据数据显示,目前长江流域污染状况非常严重,已经影响到沿江城市的饮水安全。上世纪70年代末,长江流域废污水排放量为95亿吨,本世纪初增加到将近270亿吨,年均增长高达15%以上。另外,长江流域的污水处理能力有限。据统计,整个长江流域的污水处理率在7%到8%,中小城市的污水处理比例更低。
令人纠结的是,一面是拯救母亲河的社会呼声,一面却是历经多年,治污投入近千亿,包括长江在内的我国“三河三湖”的整体水质不仅依然较差,而且陷入投入资金再多,水治理方法及技术再推陈出新,都与水污染治理成效反差巨大的“怪圈”。
令人揪心的是,虽然我们意识到工业文明实现了人类梦想的同时,也在扼杀人类生存的土壤,但在经济唱主角的当下,思与行显然是断裂的。很多地方依旧为了保持GDP的增长,为一些明显不符合环保要求的甚至属于严重污染的企业,大开方便之门或者干脆将其纳入“保护名录”。GDP贡献高于一切,并不是一个传说。政绩观及干部考核机制,不仅决定了官员升迁的“路径”,更令一系列环境和生态保护工程沦为一幕幕 “明修栈道,暗渡陈仓”。水环境治理资金,也就在如此境况下一度变成地方的 “唐僧肉”,要么虚报多领,要么挪作他用。
更令人失望的是,国家环保总局开罚单而无“亮剑”,某些地方环保局一边搞专项整治,一边在隐瞒污染企业名录,闹出“遮丑风波”,种种迹象表明,治污等环保措施,给人的印象是“打着环保的旗,不做环保的事”。试问,在如此“心照不宣”下,纵使针对治污的制度、法规、惩戒等再跟进,也难免寡不敌众、法不责众。

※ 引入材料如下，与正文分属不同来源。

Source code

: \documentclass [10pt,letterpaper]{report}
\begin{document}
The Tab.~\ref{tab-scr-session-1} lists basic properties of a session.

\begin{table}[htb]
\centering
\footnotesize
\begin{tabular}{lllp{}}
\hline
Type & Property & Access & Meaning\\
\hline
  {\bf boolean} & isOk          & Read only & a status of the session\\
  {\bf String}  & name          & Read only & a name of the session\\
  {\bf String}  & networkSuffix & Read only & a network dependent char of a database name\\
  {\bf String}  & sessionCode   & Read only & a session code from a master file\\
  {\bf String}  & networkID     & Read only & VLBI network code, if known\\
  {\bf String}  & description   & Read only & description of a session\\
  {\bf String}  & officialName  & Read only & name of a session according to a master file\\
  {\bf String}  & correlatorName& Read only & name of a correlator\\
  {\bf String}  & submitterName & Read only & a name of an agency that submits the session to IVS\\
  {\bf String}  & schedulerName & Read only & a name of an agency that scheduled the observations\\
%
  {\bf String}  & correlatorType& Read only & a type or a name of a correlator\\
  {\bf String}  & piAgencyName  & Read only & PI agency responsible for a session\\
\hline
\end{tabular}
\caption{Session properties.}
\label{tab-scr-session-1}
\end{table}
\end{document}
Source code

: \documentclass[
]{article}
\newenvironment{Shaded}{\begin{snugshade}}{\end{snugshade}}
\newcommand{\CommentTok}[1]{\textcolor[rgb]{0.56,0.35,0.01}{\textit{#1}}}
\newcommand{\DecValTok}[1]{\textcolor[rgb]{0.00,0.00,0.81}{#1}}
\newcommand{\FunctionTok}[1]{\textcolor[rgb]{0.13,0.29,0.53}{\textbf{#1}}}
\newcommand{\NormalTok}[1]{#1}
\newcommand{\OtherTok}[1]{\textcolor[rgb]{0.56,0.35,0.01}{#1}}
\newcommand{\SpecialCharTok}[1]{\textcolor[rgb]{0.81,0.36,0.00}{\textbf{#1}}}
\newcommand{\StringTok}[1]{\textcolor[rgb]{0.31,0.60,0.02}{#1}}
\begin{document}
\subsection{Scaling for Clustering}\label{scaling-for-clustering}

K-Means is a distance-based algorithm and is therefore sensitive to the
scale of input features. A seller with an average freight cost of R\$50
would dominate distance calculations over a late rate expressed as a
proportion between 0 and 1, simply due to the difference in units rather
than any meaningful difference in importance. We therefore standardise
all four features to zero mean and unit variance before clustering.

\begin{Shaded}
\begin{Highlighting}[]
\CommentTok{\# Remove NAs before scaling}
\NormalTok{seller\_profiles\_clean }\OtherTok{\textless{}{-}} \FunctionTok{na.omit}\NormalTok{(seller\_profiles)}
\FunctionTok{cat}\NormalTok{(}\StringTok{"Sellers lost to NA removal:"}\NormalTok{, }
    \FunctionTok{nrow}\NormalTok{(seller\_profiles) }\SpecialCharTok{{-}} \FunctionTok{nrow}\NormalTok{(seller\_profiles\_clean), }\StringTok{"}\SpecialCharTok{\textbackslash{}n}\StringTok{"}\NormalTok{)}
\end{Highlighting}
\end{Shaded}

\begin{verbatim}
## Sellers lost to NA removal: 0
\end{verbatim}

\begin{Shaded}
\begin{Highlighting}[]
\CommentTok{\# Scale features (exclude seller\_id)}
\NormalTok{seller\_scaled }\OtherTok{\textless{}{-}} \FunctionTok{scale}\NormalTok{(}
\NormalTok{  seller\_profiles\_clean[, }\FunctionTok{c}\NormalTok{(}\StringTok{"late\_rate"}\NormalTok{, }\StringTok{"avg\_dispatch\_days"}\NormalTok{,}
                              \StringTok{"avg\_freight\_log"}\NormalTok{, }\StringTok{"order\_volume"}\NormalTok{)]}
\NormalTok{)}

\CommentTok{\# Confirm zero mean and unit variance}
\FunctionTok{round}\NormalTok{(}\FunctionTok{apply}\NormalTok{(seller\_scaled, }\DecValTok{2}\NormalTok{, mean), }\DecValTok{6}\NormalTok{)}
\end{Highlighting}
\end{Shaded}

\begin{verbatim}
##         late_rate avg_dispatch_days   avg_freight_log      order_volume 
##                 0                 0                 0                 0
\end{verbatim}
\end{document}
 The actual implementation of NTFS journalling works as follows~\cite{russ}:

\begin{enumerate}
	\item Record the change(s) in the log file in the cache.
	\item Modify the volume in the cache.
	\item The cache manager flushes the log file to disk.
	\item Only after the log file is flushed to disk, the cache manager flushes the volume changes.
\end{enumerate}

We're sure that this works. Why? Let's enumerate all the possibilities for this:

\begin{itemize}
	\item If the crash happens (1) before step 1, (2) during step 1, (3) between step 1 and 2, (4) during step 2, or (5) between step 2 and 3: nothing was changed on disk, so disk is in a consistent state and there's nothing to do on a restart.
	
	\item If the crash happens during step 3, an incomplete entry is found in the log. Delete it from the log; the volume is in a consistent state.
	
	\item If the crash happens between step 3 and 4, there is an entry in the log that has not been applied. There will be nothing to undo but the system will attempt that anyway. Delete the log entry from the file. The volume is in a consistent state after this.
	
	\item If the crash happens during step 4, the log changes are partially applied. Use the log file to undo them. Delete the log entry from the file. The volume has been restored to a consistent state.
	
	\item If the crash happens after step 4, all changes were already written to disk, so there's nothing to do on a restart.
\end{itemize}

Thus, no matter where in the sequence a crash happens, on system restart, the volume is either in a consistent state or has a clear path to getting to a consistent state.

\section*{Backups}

因此,长江野生鱼“含毒”,看来并非一则传闻。需要指出的是,我们的环境治理该如何还这笔账呢?是依照我们现有的逻辑玩“假把式”,还是切切实实地从转型社会固有的尖锐矛盾和改革衍生的复杂利益格局中,抽拔出勇于担责的麦穗,紧贴民生“地气”,不搞“口号工程”搞“实在工程”呢?但愿“上榜”的重庆、武汉、南京、马鞍山四市,别再上演“下游怪上游”、“同里赖邻居”的推责闹剧。(相关报道见A11版)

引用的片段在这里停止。